▶ _Task to complete_:
Please set down the line that contains "Licensed under the" and every line below it through the last, exactly as written, with no other lines.

▶ _Given records_:
§

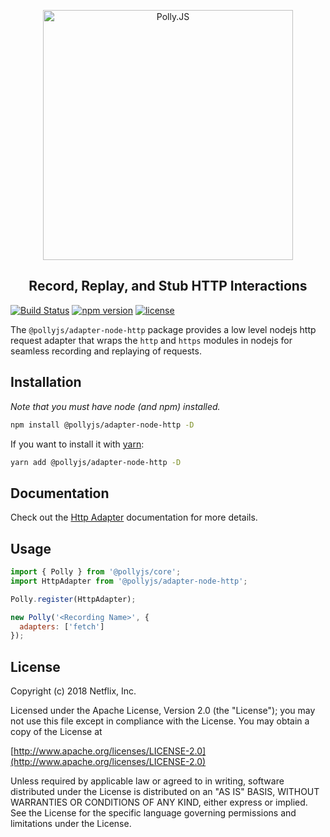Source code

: <p align="center">
  <img alt="Polly.JS" width="400px" src="https://netflix.github.io/pollyjs/assets/images/wordmark-logo-alt.png" />
</p>
<h2 align="center">Record, Replay, and Stub HTTP Interactions</h2>

[![Build Status](https://travis-ci.org/Netflix/pollyjs.svg?branch=master)](https://travis-ci.org/Netflix/pollyjs)
[![npm version](https://badge.fury.io/js/%40pollyjs%2Fadapter-node-http.svg)](https://badge.fury.io/js/%40pollyjs%2Fadapter-node-http)
[![license](https://img.shields.io/github/license/Netflix/pollyjs.svg)](http://www.apache.org/licenses/LICENSE-2.0)

The `@pollyjs/adapter-node-http` package provides a low level nodejs http request adapter that wraps the `http` and `https` modules in nodejs for seamless recording and replaying of requests.

## Installation

_Note that you must have node (and npm) installed._

```bash
npm install @pollyjs/adapter-node-http -D
```

If you want to install it with [yarn](https://yarnpkg.com):

```bash
yarn add @pollyjs/adapter-node-http -D
```

## Documentation

Check out the [Http Adapter](https://netflix.github.io/pollyjs/#/adapters/http)
documentation for more details.

## Usage

```js
import { Polly } from '@pollyjs/core';
import HttpAdapter from '@pollyjs/adapter-node-http';

Polly.register(HttpAdapter);

new Polly('<Recording Name>', {
  adapters: ['fetch']
});
```

## License

Copyright (c) 2018 Netflix, Inc.

Licensed under the Apache License, Version 2.0 (the "License"); you may not use this file except in compliance with the License. You may obtain a copy of the License at

[http://www.apache.org/licenses/LICENSE-2.0](http://www.apache.org/licenses/LICENSE-2.0)

Unless required by applicable law or agreed to in writing, software distributed under the License is distributed on an "AS IS" BASIS, WITHOUT WARRANTIES OR CONDITIONS OF ANY KIND, either express or implied. See the License for the specific language governing permissions and limitations under the License.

§

▶ _Task answer_:
Licensed under the Apache License, Version 2.0 (the "License"); you may not use this file except in compliance with the License. You may obtain a copy of the License at

[http://www.apache.org/licenses/LICENSE-2.0](http://www.apache.org/licenses/LICENSE-2.0)

Unless required by applicable law or agreed to in writing, software distributed under the License is distributed on an "AS IS" BASIS, WITHOUT WARRANTIES OR CONDITIONS OF ANY KIND, either express or implied. See the License for the specific language governing permissions and limitations under the License.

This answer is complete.